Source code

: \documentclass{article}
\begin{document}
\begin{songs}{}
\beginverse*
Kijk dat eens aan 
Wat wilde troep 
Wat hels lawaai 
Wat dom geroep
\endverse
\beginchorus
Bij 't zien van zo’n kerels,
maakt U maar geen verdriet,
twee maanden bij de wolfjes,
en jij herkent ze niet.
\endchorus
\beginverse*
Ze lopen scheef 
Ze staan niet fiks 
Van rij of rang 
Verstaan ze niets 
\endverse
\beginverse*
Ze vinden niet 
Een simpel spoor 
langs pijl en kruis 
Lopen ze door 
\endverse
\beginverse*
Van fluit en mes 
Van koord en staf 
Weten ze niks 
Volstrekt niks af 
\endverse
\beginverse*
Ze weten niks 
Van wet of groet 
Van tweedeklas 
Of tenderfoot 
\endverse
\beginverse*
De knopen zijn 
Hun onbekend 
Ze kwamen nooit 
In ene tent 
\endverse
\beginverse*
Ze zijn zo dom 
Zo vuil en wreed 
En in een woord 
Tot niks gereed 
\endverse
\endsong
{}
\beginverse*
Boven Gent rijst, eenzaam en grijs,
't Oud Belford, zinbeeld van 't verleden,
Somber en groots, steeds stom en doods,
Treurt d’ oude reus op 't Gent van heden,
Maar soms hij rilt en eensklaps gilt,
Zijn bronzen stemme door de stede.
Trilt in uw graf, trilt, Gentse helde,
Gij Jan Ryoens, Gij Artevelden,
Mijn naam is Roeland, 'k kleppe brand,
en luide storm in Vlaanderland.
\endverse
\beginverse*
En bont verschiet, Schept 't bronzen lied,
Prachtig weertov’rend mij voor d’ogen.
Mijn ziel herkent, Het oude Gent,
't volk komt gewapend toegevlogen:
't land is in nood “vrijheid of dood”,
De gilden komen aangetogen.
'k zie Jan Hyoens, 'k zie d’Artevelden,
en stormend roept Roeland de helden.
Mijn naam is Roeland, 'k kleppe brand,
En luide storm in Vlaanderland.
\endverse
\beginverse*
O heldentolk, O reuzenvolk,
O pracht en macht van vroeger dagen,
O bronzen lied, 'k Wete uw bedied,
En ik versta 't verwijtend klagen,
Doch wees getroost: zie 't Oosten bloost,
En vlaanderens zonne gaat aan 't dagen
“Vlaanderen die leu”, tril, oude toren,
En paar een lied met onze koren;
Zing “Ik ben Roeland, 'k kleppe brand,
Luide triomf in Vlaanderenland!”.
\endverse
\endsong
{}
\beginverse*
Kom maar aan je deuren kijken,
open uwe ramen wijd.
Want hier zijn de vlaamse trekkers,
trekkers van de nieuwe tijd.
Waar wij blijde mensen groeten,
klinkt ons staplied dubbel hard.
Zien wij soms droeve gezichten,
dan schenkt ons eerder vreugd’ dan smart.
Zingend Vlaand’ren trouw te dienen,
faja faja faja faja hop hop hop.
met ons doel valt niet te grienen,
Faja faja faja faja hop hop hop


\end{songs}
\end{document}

Problem statement » From the material above, set down exactly the lines between the line holding "Zijn bronzen stemme door de stede." and the line holding "Zingend Vlaand’ren trouw", inclusive. Include nothing else.

Answer to this task »
Zijn bronzen stemme door de stede.
Trilt in uw graf, trilt, Gentse helde,
Gij Jan Ryoens, Gij Artevelden,
Mijn naam is Roeland, 'k kleppe brand,
en luide storm in Vlaanderland.
\endverse
\beginverse*
En bont verschiet, Schept 't bronzen lied,
Prachtig weertov’rend mij voor d’ogen.
Mijn ziel herkent, Het oude Gent,
't volk komt gewapend toegevlogen:
't land is in nood “vrijheid of dood”,
De gilden komen aangetogen.
'k zie Jan Hyoens, 'k zie d’Artevelden,
en stormend roept Roeland de helden.
Mijn naam is Roeland, 'k kleppe brand,
En luide storm in Vlaanderland.
\endverse
\beginverse*
O heldentolk, O reuzenvolk,
O pracht en macht van vroeger dagen,
O bronzen lied, 'k Wete uw bedied,
En ik versta 't verwijtend klagen,
Doch wees getroost: zie 't Oosten bloost,
En vlaanderens zonne gaat aan 't dagen
“Vlaanderen die leu”, tril, oude toren,
En paar een lied met onze koren;
Zing “Ik ben Roeland, 'k kleppe brand,
Luide triomf in Vlaanderenland!”.
\endverse
\endsong
{}
\beginverse*
Kom maar aan je deuren kijken,
open uwe ramen wijd.
Want hier zijn de vlaamse trekkers,
trekkers van de nieuwe tijd.
Waar wij blijde mensen groeten,
klinkt ons staplied dubbel hard.
Zien wij soms droeve gezichten,
dan schenkt ons eerder vreugd’ dan smart.
Zingend Vlaand’ren trouw te dienen,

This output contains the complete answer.